**PROBLEM**: Which lines of the entries below run from the one holding "There are two" to the one holding "your site there.", inclusive? Set down exactly those lines and no others.

**Data entries**:
----------------
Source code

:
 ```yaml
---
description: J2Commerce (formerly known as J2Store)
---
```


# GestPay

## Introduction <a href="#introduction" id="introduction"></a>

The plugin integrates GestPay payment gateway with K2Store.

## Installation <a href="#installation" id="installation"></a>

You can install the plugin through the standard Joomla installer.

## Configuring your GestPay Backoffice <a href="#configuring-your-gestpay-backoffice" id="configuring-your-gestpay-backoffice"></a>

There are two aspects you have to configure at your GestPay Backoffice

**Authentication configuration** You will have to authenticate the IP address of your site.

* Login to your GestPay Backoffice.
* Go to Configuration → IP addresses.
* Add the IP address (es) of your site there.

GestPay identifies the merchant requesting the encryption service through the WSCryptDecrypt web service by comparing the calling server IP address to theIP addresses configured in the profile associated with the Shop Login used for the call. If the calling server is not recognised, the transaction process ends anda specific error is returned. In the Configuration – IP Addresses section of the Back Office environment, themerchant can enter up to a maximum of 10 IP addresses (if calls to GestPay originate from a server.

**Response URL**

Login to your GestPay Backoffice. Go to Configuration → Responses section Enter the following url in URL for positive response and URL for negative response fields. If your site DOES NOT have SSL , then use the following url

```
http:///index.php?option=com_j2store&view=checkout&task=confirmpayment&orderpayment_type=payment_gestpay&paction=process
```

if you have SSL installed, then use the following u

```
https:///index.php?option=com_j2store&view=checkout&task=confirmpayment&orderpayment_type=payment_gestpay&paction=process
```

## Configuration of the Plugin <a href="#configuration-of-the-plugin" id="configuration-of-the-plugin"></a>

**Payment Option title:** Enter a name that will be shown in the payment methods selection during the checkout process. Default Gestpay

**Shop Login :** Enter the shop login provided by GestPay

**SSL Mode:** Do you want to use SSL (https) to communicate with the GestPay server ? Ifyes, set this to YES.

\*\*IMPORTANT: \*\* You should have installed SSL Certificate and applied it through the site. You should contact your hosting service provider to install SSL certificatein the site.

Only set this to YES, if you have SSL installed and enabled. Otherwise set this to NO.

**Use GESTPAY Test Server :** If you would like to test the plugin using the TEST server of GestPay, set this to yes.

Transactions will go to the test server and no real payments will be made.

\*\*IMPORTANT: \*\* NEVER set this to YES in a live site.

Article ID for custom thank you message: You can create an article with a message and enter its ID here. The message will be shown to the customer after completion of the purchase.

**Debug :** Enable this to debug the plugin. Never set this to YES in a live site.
----------------
**TASK OUTPUT**:
There are two aspects you have to configure at your GestPay Backoffice

**Authentication configuration** You will have to authenticate the IP address of your site.

* Login to your GestPay Backoffice.
* Go to Configuration → IP addresses.
* Add the IP address (es) of your site there.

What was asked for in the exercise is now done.